How many tomatoes can one girl eat? A lot.
Especially when there are so many farm stands and festivals to visit.
On Saturday, it was the Heirloom Tomato Festival in Scottdale, Pennsylvania. On Sunday, it was the Sustainable Feast, sponsored by the Rachel Carson Homestead, on the Ninth Street Bridge in Pittsburgh. Today, it was my kitchen, loaded with tomatoes from Harvest Valley Farm in Valencia. My first visit to the Heirloom Tomato Festival, on the grounds of the West Overton Museum will not be my last. For me, the best part was the tasting table. Many types of tomatoes that I have never seen before. Heaven on a plate.

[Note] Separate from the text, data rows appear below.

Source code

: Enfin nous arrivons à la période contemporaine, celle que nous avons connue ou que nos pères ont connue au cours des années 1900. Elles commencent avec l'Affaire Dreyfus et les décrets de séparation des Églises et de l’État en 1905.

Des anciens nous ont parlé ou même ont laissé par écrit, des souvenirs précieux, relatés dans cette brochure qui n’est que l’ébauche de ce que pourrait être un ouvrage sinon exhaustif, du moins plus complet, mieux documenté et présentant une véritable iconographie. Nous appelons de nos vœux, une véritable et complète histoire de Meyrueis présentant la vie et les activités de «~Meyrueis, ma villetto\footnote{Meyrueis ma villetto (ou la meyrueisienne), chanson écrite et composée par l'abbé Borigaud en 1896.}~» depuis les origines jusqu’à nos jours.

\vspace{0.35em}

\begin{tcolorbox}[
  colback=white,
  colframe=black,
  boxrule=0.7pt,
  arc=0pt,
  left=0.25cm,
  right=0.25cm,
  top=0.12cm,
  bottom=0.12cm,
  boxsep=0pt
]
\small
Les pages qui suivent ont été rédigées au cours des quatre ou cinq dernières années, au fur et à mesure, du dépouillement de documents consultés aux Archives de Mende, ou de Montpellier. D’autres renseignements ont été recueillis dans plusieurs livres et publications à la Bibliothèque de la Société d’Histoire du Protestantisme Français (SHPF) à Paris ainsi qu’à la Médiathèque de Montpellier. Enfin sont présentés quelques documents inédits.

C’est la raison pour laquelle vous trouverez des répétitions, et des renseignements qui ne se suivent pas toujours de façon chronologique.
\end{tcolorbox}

Cooking demos, crafters and museum-ish folks like a blacksmith were also a part of the festival. My overflowing dish of tomatoes got the pump primed for more, so I came home and made a yellow tomato gazpacho, one of the recipes from Chef Matt Finarelli’s cooking class at LIFeSTYLE in Bedford last week. Then on Sunday it was time for the enviro-fest in downtown Pittsburgh. The cost of admission included some generous sized samples of cutting edge cuisine ( like tiny red sorrel leaves on top of a wild mushroom mousse of some sort from the soon to open Salt of the Earth.) My favorite tomato-y dish was an heirloom tomato salad with little bits of black pepper bacon, tiny croutons and creamy light green pesto aioli from Corporate Chef Bill Fuller, of the big Burrito group. The basil scented aioli was as good as it gets. After we came home, I ate two more tomatoes from my kitchen counter. And today, my plum and yellow love apples (I’m getting tired of typing tomato) were just at that point where they neded to be eaten .. .today . . . right now . . . so I sliced them up and had them as an afternoon snack. By dinnertime, the fresh tomatoes were gone, but not forgotten. But have no fear, I always have a spare jar of Stepped in What? tomato sauce in my pantry. Canned in the Brandywine Valley, this sauce has just the right amount of herbs and garlic. Tossed some in with a bit of sauteed zucchini .. and I’ll call it a (tomato) day.